Exactly and only the lines from the first entry through the line with "Clone this repository" should be copied, both ends included, with no pictures.

[Document images with source code]
------------------------------------------------------------------------

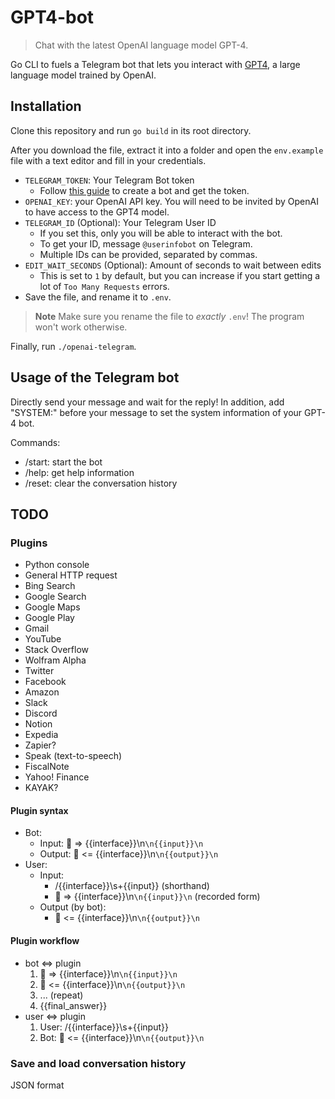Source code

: # GPT4-bot

> Chat with the latest OpenAI language model GPT-4. 

Go CLI to fuels a Telegram bot that lets you interact with [GPT4](https://openai.com/product/gpt-4), a large language model trained by OpenAI.

## Installation

Clone this repository and run `go build` in its root directory. 

After you download the file, extract it into a folder and open the `env.example` file with a text editor and fill in your credentials. 

- `TELEGRAM_TOKEN`: Your Telegram Bot token
  - Follow [this guide](https://core.telegram.org/bots/tutorial#obtain-your-bot-token) to create a bot and get the token.
- `OPENAI_KEY`: your OpenAI API key. You will need to be invited by OpenAI to have access to the GPT4 model. 
- `TELEGRAM_ID` (Optional): Your Telegram User ID
  - If you set this, only you will be able to interact with the bot.
  - To get your ID, message `@userinfobot` on Telegram.
  - Multiple IDs can be provided, separated by commas.
- `EDIT_WAIT_SECONDS` (Optional): Amount of seconds to wait between edits
  - This is set to `1` by default, but you can increase if you start getting a lot of `Too Many Requests` errors.
- Save the file, and rename it to `.env`.

> **Note** Make sure you rename the file to _exactly_ `.env`! The program won't work otherwise.

Finally, run `./openai-telegram`.

## Usage of the Telegram bot

Directly send your message and wait for the reply!
In addition, add "SYSTEM:" before your message to set the system information of your GPT-4 bot. 

Commands:

- /start: start the bot
- /help: get help information
- /reset: clear the conversation history

## TODO

### Plugins

- Python console
- General HTTP request
- Bing Search
- Google Search
- Google Maps
- Google Play
- Gmail
- YouTube
- Stack Overflow
- Wolfram Alpha
- Twitter
- Facebook
- Amazon
- Slack
- Discord
- Notion
- Expedia
- Zapier?
- Speak (text-to-speech)
- FiscalNote
- Yahoo! Finance
- KAYAK?

#### Plugin syntax

- Bot:
  - Input: 🤖 => {{interface}}\n```\n{{input}}\n```
  - Output: 🤖 <= {{interface}}\n```\n{{output}}\n```
- User:
  - Input:
    - /{{interface}}\s+{{input}} (shorthand)
    - 👨 => {{interface}}\n```\n{{input}}\n``` (recorded form)
  - Output (by bot):
    - 👨 <= {{interface}}\n```\n{{output}}\n```

#### Plugin workflow

- bot <=> plugin
  1. 🤖 => {{interface}}\n```\n{{input}}\n```
  2. 🤖 <= {{interface}}\n```\n{{output}}\n```
  3. ... (repeat)
  4. {{final_answer}}
- user <=> plugin
  1. User: /{{interface}}\s+{{input}}
  2. Bot: 👨 <= {{interface}}\n```\n{{output}}\n```

### Save and load conversation history

JSON format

------------------------------------------------------------------------

Response area:
Source code

: # GPT4-bot

> Chat with the latest OpenAI language model GPT-4. 

Go CLI to fuels a Telegram bot that lets you interact with [GPT4](https://openai.com/product/gpt-4), a large language model trained by OpenAI.

## Installation

Clone this repository and run `go build` in its root directory. 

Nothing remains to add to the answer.